ONEOK’s earnings rise 14%
ONEOK (OKE) reported its 3Q16 results on November 1, 2016, after the market closed. Its 3Q16 analyst-adjusted EBITDA (earnings before interest, tax, depreciation, and amortization) rose 14.4%, from $374.0 million in 3Q15 to $427.5 million in 3Q16. Analysts expected EBITDA of $457.2 million for the quarter. It missed EBITDA estimates for the quarter by 6.4%.
The above graph compares OKE’s EBITDA estimates with its adjusted EBITDA. Enterprise Products Partners (EPD) also missed analysts’ 3Q16 earnings estimates.

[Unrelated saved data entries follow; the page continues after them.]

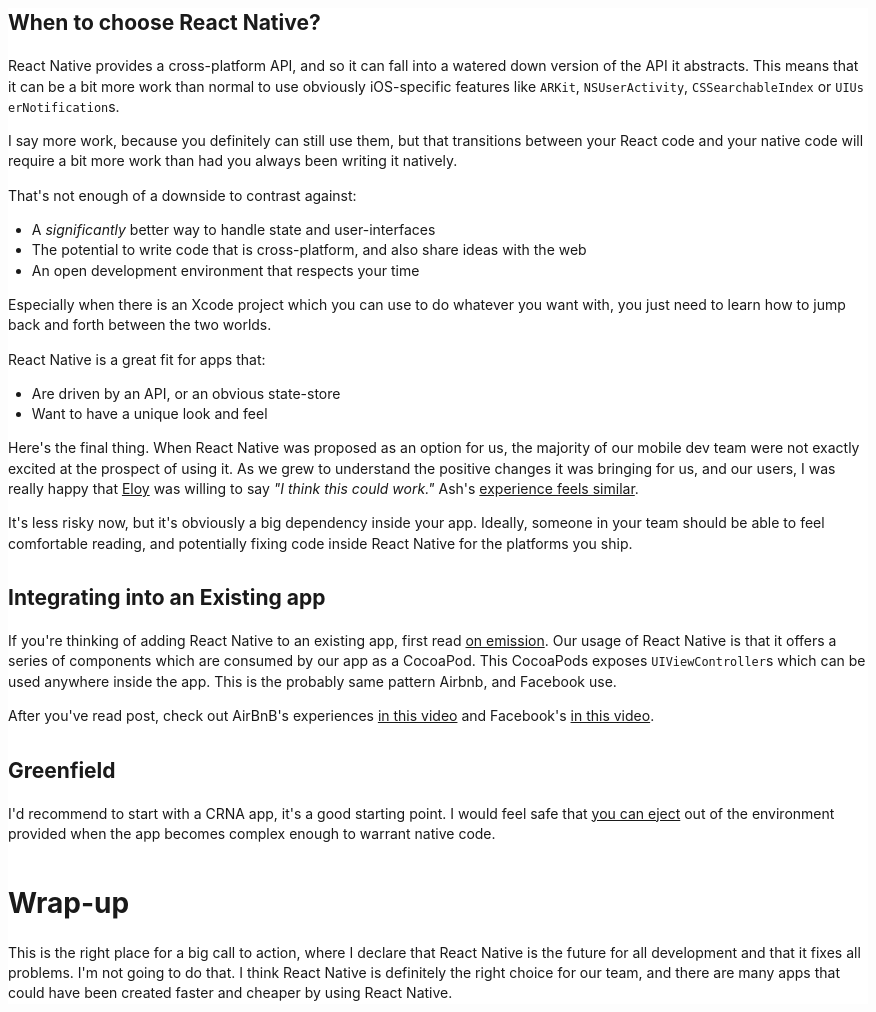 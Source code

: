 ## When to choose React Native?

React Native provides a cross-platform API, and so it can fall into a watered down version of the API it abstracts. This means that it can be a bit more work than normal to use obviously iOS-specific features like `ARKit`, `NSUserActivity`, `CSSearchableIndex` or `UIUserNotification`s.

I say more work, because you definitely can still use them, but that transitions between your React code and your native code will require a bit more work than had you always been writing it natively.

That's not enough of a downside to contrast against:

-   A _significantly_ better way to handle state and user-interfaces
-   The potential to write code that is cross-platform, and also share ideas with the web
-   An open development environment that respects your time

Especially when there is an Xcode project which you can use to do whatever you want with, you just need to learn how to jump back and forth between the two worlds.

React Native is a great fit for apps that:

-   Are driven by an API, or an obvious state-store
-   Want to have a unique look and feel

Here's the final thing. When React Native was proposed as an option for us, the majority of our mobile dev team were not exactly excited at the prospect of using it. As we grew to understand the positive changes it was bringing for us, and our users, I was really happy that [Eloy][alloy] was willing to say *"I think this could work."* Ash's [experience feels similar][ash-feels].

It's less risky now, but it's obviously a big dependency inside your app. Ideally, someone in your team should be able to feel comfortable reading, and potentially fixing code inside React Native for the platforms you ship.

## Integrating into an Existing app

If you're thinking of adding React Native to an existing app, first read [on emission][on-emission]. Our usage of React Native is that it offers a series of components which are consumed by our app as a CocoaPod. This CocoaPods exposes `UIViewController`s which can be used anywhere inside the app. This is the probably same pattern Airbnb, and Facebook use.

After you've read post, check out AirBnB's experiences [in this video][8] and Facebook's [in this video][fb-brown].

## Greenfield

I'd recommend to start with a CRNA app, it's a good starting point. I would feel safe that [you can eject][eject] out of the environment provided when the app becomes complex enough to warrant native code.

# Wrap-up

This is the right place for a big call to action, where I declare that React Native is the future for all development and that it fixes all problems. I'm not going to do that. I think React Native is definitely the right choice for our team, and there are many apps that could have been created faster and cheaper by using React Native.


[injection for xcode]: http://johnholdsworth.com/injection.html?index=438
[sword of damocles]: https://en.wikipedia.org/wiki/Damocles
[retro-swift-sherlock]: http://artsy.github.io/blog/2017/02/05/Retrospective-Swift-at-Artsy/#Developer.Experience
[Airbnb]: https://medium.com/airbnb-engineering/tagged/mobile
[Wix]: https://duckduckgo.com/?q=wix+engineering&t=osx&ia=web
[1]: https://github.com/facebook/react-native/blob/559805d0b04da99b80a0813917b7eaa2716faa4c/Libraries/Text/RCTText.m#L117
[2]: https://github.com/facebook/react-native/blob/559805d0b04da99b80a0813917b7eaa2716faa4c/ReactAndroid/src/main/java/com/facebook/react/flat/DrawTextLayout.java
[3]: https://github.com/facebook/react-vr/blob/1f037c118b2088f7881c240fdfd6c204de8b2c65/OVRUI/src/UIView/UIView.js#L221
[4]: https://github.com/facebook/react-vr/blob/master/OVRUI/src/SDFFont/SDFFont.js
[5]: https://github.com/ptmt/react-native-macos/blob/f3ce1d124e32a95e48ed26c05865e150714887da/Libraries/Text/RCTText.m#L182
[6]: https://github.com/Microsoft/react-native-windows/blob/2cc697859c80f59350e9613565a975023ae1046e/ReactWindows/ReactNative/Views/Text/ReactTextShadowNode.cs#L252
[7]: https://github.com/CanonicalLtd/react-native/blob/98e0ce38cdcb8c489a064c436a353be754e95f89/ReactUbuntu/runtime/src/reactrawtextmanager.cpp#L84
[8]: https://www.youtube.com/watch?v=tWitQoPgs8w
[emission]: https://github.com/artsy/emission/
[js-glossary]: /blog/2016/11/14/JS-Glossary/
[swift-at-artsy]: /blog/2017/02/05/Retrospective-Swift-at-Artsy/
[futurice]: http://futurice.com
[artsy-jest]: /blog/2017/02/05/Front-end-JavaScript-at-Artsy-2017/#Jest
[nick-msg]: https://twitter.com/nicklockwood/status/876130867177033730
[react-patents]: https://gist.github.com/gaearon/df0c4025e67399af72786d7ac7c819cc
[graphql-ios]: /blog/2016/06/19/graphql-for-mobile/
[iojs]: http://anandmanisankar.com/posts/nodejs-iojs-why-the-fork/
[iojs-together]: https://nodejs.org/en/blog/announcements/foundation-v4-announce/
[own-deps]: /blog/2015/09/17/Cocoa-Architecture-Dependencies/
[union]: https://www.typescriptlang.org/docs/handbook/advanced-types.html
[this]: https://developer.mozilla.org/en-US/docs/Web/JavaScript/Reference/Operators/this
[Babel]: https://babeljs.io
[TypeScript]: http://www.typescriptlang.org
[NPM]: https://www.npmjs.com/
[Yarn]: https://yarnpkg.com/lang/en/
[ESLint]: http://eslint.org
[TSLint]: https://palantir.github.io/tslint/
[prettier]: https://prettier.io
[Jest]: https://facebook.github.io/jest/
[Storybooks]: https://storybook.js.org
[Husky]: https://github.com/typicode/husky
[WebStorm]: http://jetbrains.com/webstorm
[xctest]: https://github.com/apple/swift-corelibs-xctest
[DangerJS]: http://danger.systems/js/
[rn-roadmap]: https://github.com/facebook/react-native/wiki/Roadmap
[react-monthly]: https://facebook.github.io/react-native/blog/2017/06/21/react-native-monthly-1.html
[tech-stack]: /blog/2017/04/14/artsy-technology-stack-2017/
[eigen]: https://github.com/artsy/eigen
[nimbus]: https://github.com/jverkoey/nimbus/wiki/Three20-Migration-Guide
[artwork-search]: https://www.artsy.net/collect?color=lightblue&price_range=50000.00-%2A&sort=-prices
[crna]: #Create.React.Native.App
[nav-options]: https://github.com/artsy/emission/issues/501
[eject]: https://github.com/react-community/create-react-native-app/blob/master/EJECTING.md
[egg-rn]: https://egghead.io/browse/frameworks/react-native
[rn-tut]: https://facebook.github.io/react-native/docs/tutorial.html
[rn-expres]: http://www.reactnativeexpress.com
[makeitopen]: http://makeitopen.com
[you-got-this]: /images/what-is-rn/you-have-got-this.gif
[intro-rn]: https://youtu.be/KVZ-P-ZI6W4?t=12m54s
[rn-deps]: https://www.npmjs.com/package/react-native
[libs-rn-deps]: https://libraries.io/npm/react-native/0.46.0-rc.2/tree
[foundation]: https://developer.apple.com/documentation/foundation
[lodash-a]: https://yarnpkg.com/en/packages?q=lodash-a&p=1
[mik-load-time]: https://twitter.com/mikeal/status/874711319412330496
[rollupjs]: https://rollupjs.org
[npm-deps]: https://lexi-lambda.github.io/blog/2016/08/24/understanding-the-npm-dependency-model/
[alloy]: http://twitter.com/alloy
[ruby-types]: https://bugs.ruby-lang.org/issues/9999
[reaction]: https://github.com/artsy/reaction
[props-guide]: https://github.com/arjunsk/react-guide/blob/3bde47efae5dd8e238d0e8176083bd6d1ca03bb3/props-vs-state.md#props-vs-state
[ubervu]: https://github.com/uberVU/react-guide
[opaque_img_1]: https://github.com/artsy/emission/blob/e4bbde386d54bc8ca73565d667e2701ab0fad0f0/src/lib/Components/OpaqueImageView.tsx#L50-L135
[opaque_img_2]: https://github.com/artsy/emission/blob/e4bbde386d54bc8ca73565d667e2701ab0fad0f0/src/lib/Components/OpaqueImageView.tsx#L135
[opaque_img_3]: https://github.com/artsy/emission/blob/e4bbde386d54bc8ca73565d667e2701ab0fad0f0/Pod/Classes/OpaqueImageViewComponent/AROpaqueImageView.h
[opaque_img_4]: https://github.com/artsy/emission/blob/e4bbde386d54bc8ca73565d667e2701ab0fad0f0/Pod/Classes/OpaqueImageViewComponent/AROpaqueImageViewManager.m#L25-L41
[opaque_img]: https://github.com/artsy/emission/commit/a404ccf1519ec79fc0bfadf6e572d990caa0a9ec
[bridge-swift]: https://facebook.github.io/react-native/docs/native-modules-ios.html#exporting-swift
[vscode-src]: https://github.com/Microsoft/vscode/
[Nuclide]: https://nuclide.io
[flow]: https://flow.org
[rn-app-store]: https://github.com/facebook/react-native/issues/12778#issuecomment-284940049
[Expo]: https://expo.io
[expo-app]: https://itunes.apple.com/app/apple-store/id982107779?ct=www&mt=8
[buttons-animate]: https://github.com/artsy/emission/blob/e4bbde386d54bc8ca73565d667e2701ab0fad0f0/src/lib/Components/Buttons/InvertedButton.tsx#L40-L48
[rails-fade]: https://github.com/artsy/emission/blob/e4bbde386d54bc8ca73565d667e2701ab0fad0f0/src/lib/Components/Home/ArtistRails/ArtistRail.tsx#L63-L73
[rails-expand]: https://github.com/artsy/emission/blob/e4bbde386d54bc8ca73565d667e2701ab0fad0f0/src/lib/Components/Home/ArtworkRails/ArtworkRail.tsx#L77-L80
[fb-brown]: https://www.youtube.com/watch?v=cSUxHv-kH7w&list=PLb0IAmt7-GS0kj3saZuh4vzfldxEdH5RH&index=2
[eidolon]: http://artsy.github.io/blog/2014/11/13/eidolon-retrospective/
[ash-feels]: https://ashfurrow.com/blog/swift-vs-react-native-feels/
[Relay]: https://facebook.github.io/relay/
[on-emission]: /blog/2016/08/24/On-Emission/
[ListView]: https://facebook.github.io/react-native/docs/listview.html
[search-results]: https://github.com/artsy/emission/blob/e4bbde386d54bc8ca73565d667e2701ab0fad0f0/src/lib/Components/Consignments/Components/ArtistSearchResults.tsx
[Metro Bundler]: https://github.com/facebook/metro-bundler/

Higher volumes drive EBITDA growth
ONEOK operates as a pure-play general partner of ONEOK Partners (OKS). In 3Q16, the company’s EBITDA growth was driven by the following:
- higher NGL (natural gas liquid) volumes due to its Williston Basin processing plant recently being placed into service
- higher average fee rates as a result of contract restructuring efforts in the natural gas gathering and processing segment
- higher natural gas volumes in the Williston Basin
- higher transportation revenue
Terry K. Spencer, president and chief executive officer of ONEOK, said, “ONEOK continues to benefit from ONEOK Partners’ well-positioned assets and resulting volume growth from recently completed capital-growth projects.”
Strong dividend coverage
ONEOK’s cash flow available for dividends fell from $173.0 million in 3Q15 to $167.8 million in 3Q16, resulting in slightly lower dividend coverage. ONEOK reported coverage of 1.3x in 3Q16. On October 19, 2016, it declared quarterly dividends of ~$0.62 per share for 3Q16, unchanged from the previous quarter. OKE’s dividends were flat in 1Q16 and 2Q16 as well.